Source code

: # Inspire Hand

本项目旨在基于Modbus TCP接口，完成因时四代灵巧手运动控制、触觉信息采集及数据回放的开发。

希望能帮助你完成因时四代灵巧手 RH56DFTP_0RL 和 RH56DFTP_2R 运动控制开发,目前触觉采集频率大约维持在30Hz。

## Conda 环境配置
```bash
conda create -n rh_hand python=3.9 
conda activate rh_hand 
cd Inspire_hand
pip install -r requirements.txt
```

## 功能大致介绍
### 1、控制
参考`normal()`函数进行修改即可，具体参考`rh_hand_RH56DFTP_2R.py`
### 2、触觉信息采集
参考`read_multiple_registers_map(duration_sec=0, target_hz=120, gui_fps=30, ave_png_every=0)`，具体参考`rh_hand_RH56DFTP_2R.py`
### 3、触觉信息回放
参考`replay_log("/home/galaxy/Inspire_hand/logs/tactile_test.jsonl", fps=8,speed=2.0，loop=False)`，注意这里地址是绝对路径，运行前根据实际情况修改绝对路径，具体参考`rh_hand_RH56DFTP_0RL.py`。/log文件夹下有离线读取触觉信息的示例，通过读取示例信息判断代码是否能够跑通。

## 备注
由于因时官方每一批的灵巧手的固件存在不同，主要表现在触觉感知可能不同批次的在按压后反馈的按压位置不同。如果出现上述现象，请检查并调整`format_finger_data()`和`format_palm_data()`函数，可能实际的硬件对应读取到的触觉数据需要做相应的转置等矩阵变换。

◆ **TASK**
Copy all lines of the listing above that contain the string "具体参考".

◆ **RESULT**
参考`normal()`函数进行修改即可，具体参考`rh_hand_RH56DFTP_2R.py`
参考`read_multiple_registers_map(duration_sec=0, target_hz=120, gui_fps=30, ave_png_every=0)`，具体参考`rh_hand_RH56DFTP_2R.py`
参考`replay_log("/home/galaxy/Inspire_hand/logs/tactile_test.jsonl", fps=8,speed=2.0，loop=False)`，注意这里地址是绝对路径，运行前根据实际情况修改绝对路径，具体参考`rh_hand_RH56DFTP_0RL.py`。/log文件夹下有离线读取触觉信息的示例，通过读取示例信息判断代码是否能够跑通。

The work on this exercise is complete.